RO 13.2 : Six coordonnateurs régionaux du Programme canadien de services en santé publique ont été embauchés et travaillent actuellement dans les bureaux régionaux de l’ASPC pour la Colombie-Britannique et le Yukon, l’Alberta et les Territoires du Nord-Ouest, la Saskatchewan et le Manitoba, l’Ontario et le Nunavut ainsi que la région de l’Atlantique.

RP 13.3 : Élaboration de modules de formation et prestation de cette formation auprès des ressources déployées sur le terrain.

RO 13.3 : Vingt-trois modules de formation ont été conçus aux fins de présentation lors du premier Institut annuel de formation visant les services extérieurs, en mai 2009. Cependant, en raison de la pandémie de grippe A (H1N1) et des demandes d’aide afférentes visant les services extérieurs, la formation a été remise à mai 2010. Les dix agents de santé publique en poste à l’époque ont tous assisté à l’événement, d’une durée de cinq jours, tirant parti de l’éventail de cours offerts et de la possibilité de faire du réseautage avec d’autres membres du personnel de l’ASPC affectés aux services extérieurs.

RP 13.4 : Mise au point de profils de compétences pour les agents de santé publique.

RO 13.4 : Des descriptions de travail et des énoncés des critères de mérite ont été mis au point pour les 26 postes d’agent de santé publique.

RP 13.5 : Recrutement de nouveaux étudiants en santé publique, à l’appui de projets de déploiement dans des organismes de santé publique.

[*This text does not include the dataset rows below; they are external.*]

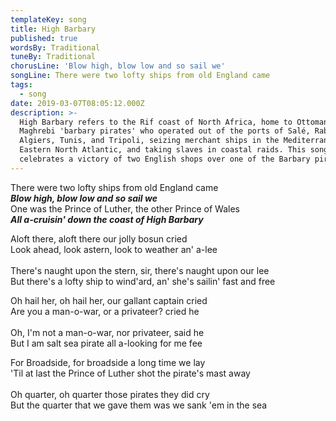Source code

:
 ```yaml
---
templateKey: song
title: High Barbary
published: true
wordsBy: Traditional
tuneBy: Traditional
chorusLine: 'Blow high, blow low and so sail we'
songLine: There were two lofty ships from old England came
tags:
  - song
date: 2019-03-07T08:05:12.000Z
description: >-
  High Barbary refers to the Rif coast of North Africa, home to Ottoman and
  Maghrebi 'barbary pirates' who operated out of the ports of Salé, Rabat,
  Algiers, Tunis, and Tripoli, seizing merchant ships in the Mediterranean and
  Eastern North Atlantic, and taking slaves in coastal raids. This song
  celebrates a victory of two English shops over one of the Barbary pirates.
---
```

There were two lofty ships from old England came\
***Blow high, blow low and so sail we***\
One was the Prince of Luther, the other Prince of Wales\
***All a-cruisin' down the coast of High Barbary*** 

Aloft there, aloft there our jolly bosun cried\
Look ahead, look astern, look to weather an' a-lee\
\
There's naught upon the stern, sir, there's naught upon our lee\
But there's a lofty ship to wind'ard, an' she's sailin' fast and
free

Oh hail her, oh hail her, our gallant captain cried\
Are you a man-o-war, or a privateer? cried he\
\
Oh, I'm not a man-o-war, nor privateer, said he\
But I am salt sea pirate all a-looking for me fee

For Broadside, for broadside a long time we lay\
'Til at last the Prince of Luther shot the pirate's mast away\
\
Oh quarter, oh quarter those pirates they did cry\
But the quarter that we gave them was we sank 'em in the sea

RO 13.5 : Au cours de l’année financière 2009-2010, le Programme canadien de services en santé publique a embauché deux étudiants inscrits au Programme des adjoints de recherche (PAJ) et a offert un stage à six étudiants inscrits à des programmes d’alternance travail-études. Tous ces candidats ont été déployés dans le Nord canadien. Par ailleurs, l’ASPC a recruté six autres étudiants inscrits à des programmes d’alternance travail-études et un autre étudiant inscrit au PAJ, aux fins de déploiement dans des organismes de santé publique du Nord pour la période estivale de 2010. Là, les candidats ont travaillé à un large éventail de projets ayant trait à la santé publique. Les organismes d’accueil sont choisis à la suite de consultations avec les intervenants de la santé publique du Nord. Pour leur part, les étudiants sont recrutés via les processus établis par le PAJ et les programmes d’alternance travail-études. L’ASPC prévoyait embaucher un nombre supérieur ou égal d’étudiants pour le semestre d’hiver 2010-2011. Toutefois, d’importantes contraintes budgétaires ont provoqué la suspension de toute nouvelle offre d’emploi. À l’instar des agents de santé publique, les étudiants ont été déployés ailleurs qu’à l’ASPC, dans des organismes d’accueil ne faisant pas partie de l’administration fédérale. Cependant, les déploiements ont strictement eu lieu à l’échelle des trois territoires nordiques qui sont ciblés par les efforts de placement des étudiants inscrits au Programme canadien de services en santé publique.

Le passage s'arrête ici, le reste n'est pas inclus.